[Saved data entries]
+++

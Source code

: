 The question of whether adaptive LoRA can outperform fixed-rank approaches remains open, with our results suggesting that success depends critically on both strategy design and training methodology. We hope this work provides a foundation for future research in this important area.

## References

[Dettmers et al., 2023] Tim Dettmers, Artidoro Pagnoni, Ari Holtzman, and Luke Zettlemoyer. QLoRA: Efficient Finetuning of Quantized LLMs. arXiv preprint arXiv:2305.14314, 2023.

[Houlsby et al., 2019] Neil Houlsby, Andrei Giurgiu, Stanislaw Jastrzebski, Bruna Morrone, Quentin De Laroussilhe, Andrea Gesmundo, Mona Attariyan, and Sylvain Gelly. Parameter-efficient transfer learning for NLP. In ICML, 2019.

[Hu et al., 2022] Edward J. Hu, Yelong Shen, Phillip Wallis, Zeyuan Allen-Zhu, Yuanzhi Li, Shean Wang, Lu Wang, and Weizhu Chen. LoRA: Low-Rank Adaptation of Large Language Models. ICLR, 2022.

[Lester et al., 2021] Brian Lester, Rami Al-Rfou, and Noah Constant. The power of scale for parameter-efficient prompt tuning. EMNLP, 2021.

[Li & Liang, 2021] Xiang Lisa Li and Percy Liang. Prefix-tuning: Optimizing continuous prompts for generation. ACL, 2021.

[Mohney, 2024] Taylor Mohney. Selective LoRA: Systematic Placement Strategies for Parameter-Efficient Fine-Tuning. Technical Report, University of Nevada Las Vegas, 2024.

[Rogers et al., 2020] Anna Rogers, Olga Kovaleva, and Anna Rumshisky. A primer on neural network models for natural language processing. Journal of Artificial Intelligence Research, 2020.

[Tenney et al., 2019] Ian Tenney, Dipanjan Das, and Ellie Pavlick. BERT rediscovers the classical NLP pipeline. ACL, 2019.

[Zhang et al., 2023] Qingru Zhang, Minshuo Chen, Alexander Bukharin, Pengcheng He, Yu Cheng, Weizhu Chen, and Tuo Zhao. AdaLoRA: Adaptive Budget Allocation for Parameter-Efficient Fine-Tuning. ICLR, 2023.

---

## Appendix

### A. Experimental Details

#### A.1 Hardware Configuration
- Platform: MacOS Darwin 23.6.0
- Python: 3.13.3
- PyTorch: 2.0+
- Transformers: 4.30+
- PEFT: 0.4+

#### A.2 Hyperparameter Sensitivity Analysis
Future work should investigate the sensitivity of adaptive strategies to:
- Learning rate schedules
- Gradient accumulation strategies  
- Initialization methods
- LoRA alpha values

+++

[Task to complete]:
Return the lines above, starting at the one that contains "#### A.1 Hardware Configuration" and running through the last, exactly as they appear, with no extra lines.

[Solution to this task]:
#### A.1 Hardware Configuration
- Platform: MacOS Darwin 23.6.0
- Python: 3.13.3
- PyTorch: 2.0+
- Transformers: 4.30+
- PEFT: 0.4+

#### A.2 Hyperparameter Sensitivity Analysis
Future work should investigate the sensitivity of adaptive strategies to:
- Learning rate schedules
- Gradient accumulation strategies  
- Initialization methods
- LoRA alpha values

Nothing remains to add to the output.